El guardián suspira.
– Al final de la galería, tome la escalera y siga los carteles. Está iluminado. Luego, vaya con cuidado. Encontrará una puerta de hierro a la izquierda. El pasaje del que le he hablado. Si todavía está en condiciones, pase al otro lado. Allí, encienda las lámparas con el interruptor. Y preste atención, porque enseguida topará con un pozo.
– ¿Podré bajar?
– Lo veo difícil. Los escalones están encastrados en la roca, como una via errata. Al fondo encontrará una gran sala; luego un primer sifón, donde el agua cae por todos lados. Después hay otro pozo, muy estrecho, que da a una segunda sala. Ni siquiera estoy seguro, porque nunca he estado. Si por milagro todavía está vivo, más le vale abandonar. Por el liquen.
– ¿Qué liquen?
– Una variedad que despide un gas tóxico. Un chisme luminiscente. Ese tipo de musgo que envenenaba a los egiptólogos y…
– Ya lo conozco. ¿Y después?
– No hay un después. No llegará hasta ahí.
– Digamos que lo consigo.
– Entonces, ya no estará lejos. En aquella época, el desprendimiento empujó a Soubeyras y a su crío dentro de una cámara cerrada. Fue ahí donde quedaron atrapados. Más tarde, se excavó un pasaje para acceder a la sala de baile. Es fantástico. Lo he visto en fotos.
Bajo el poncho, los temblores sacuden mi cuerpo. Terror o impaciencia. No lo sé. El liquen es el indicio. El último elemento que cierra el círculo. Luc me espera en esa sala, exactamente después de la antecámara de su primera muerte.
– Ha mencionado usted una puerta de hierro. ¿Está cerrada con llave?

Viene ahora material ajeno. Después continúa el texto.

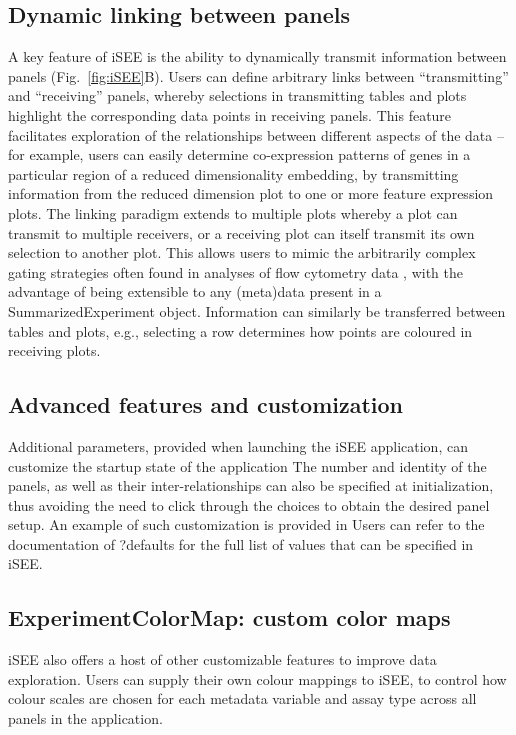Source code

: \documentclass[10pt,a4paper,twocolumn]{article}
\begin{document}
\subsection*{Dynamic linking between panels}
A key feature of iSEE is the ability to dynamically transmit information between panels (Fig.~\ref{fig:iSEE}B).
Users can define arbitrary links between ``transmitting'' and ``receiving'' panels, whereby selections in transmitting tables and plots highlight the corresponding data points in receiving panels.
This feature facilitates exploration of the relationships between different aspects of the data -- for example, users can easily determine co-expression patterns of genes in a particular region of a reduced dimensionality embedding, by transmitting information from the reduced dimension plot to one or more feature expression plots.
The linking paradigm extends to multiple plots whereby a plot can transmit to multiple receivers, or a receiving plot can itself transmit its own selection to another plot.
This allows users to mimic the arbitrarily complex gating strategies often found in analyses of flow cytometry data \citep{finak2014opencyto}, with the advantage of being extensible to any (meta)data present in a SummarizedExperiment object.
Information can similarly be transferred between tables and plots, e.g., selecting a row determines how points are coloured in receiving plots.

\subsection*{Advanced features and customization}

Additional parameters, provided when launching the iSEE application, can customize the startup state of the application
The number and identity of the panels, as well as their inter-relationships can also be specified at initialization, thus avoiding the need to click through the choices to obtain the desired panel setup.
An example of such customization is provided in %
Users can refer to the documentation of ?defaults for the full list of values that can be specified in iSEE.


\subsection*{ExperimentColorMap: custom color maps}

iSEE also offers a host of other customizable features to improve data exploration.
Users can supply their own colour mappings to iSEE, to control how colour scales are chosen for each metadata variable and assay type across all panels in the application.
\end{document}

– ¿Y a usted qué le parece?
– La llave.
El hombrecillo duda. De mala gana, saca su juego de llaves y extrae una. La cojo, así como la linterna; luego meto al guía de nuevo en la cabina del montacargas. Trata de protestar.
– ¡No puedo permitírselo! ¡Usted no está cubierto por el seguro!
– Nunca me cubro -digo, cerrando la reja-. Si no estoy de vuelta dentro de dos horas, llame a este número.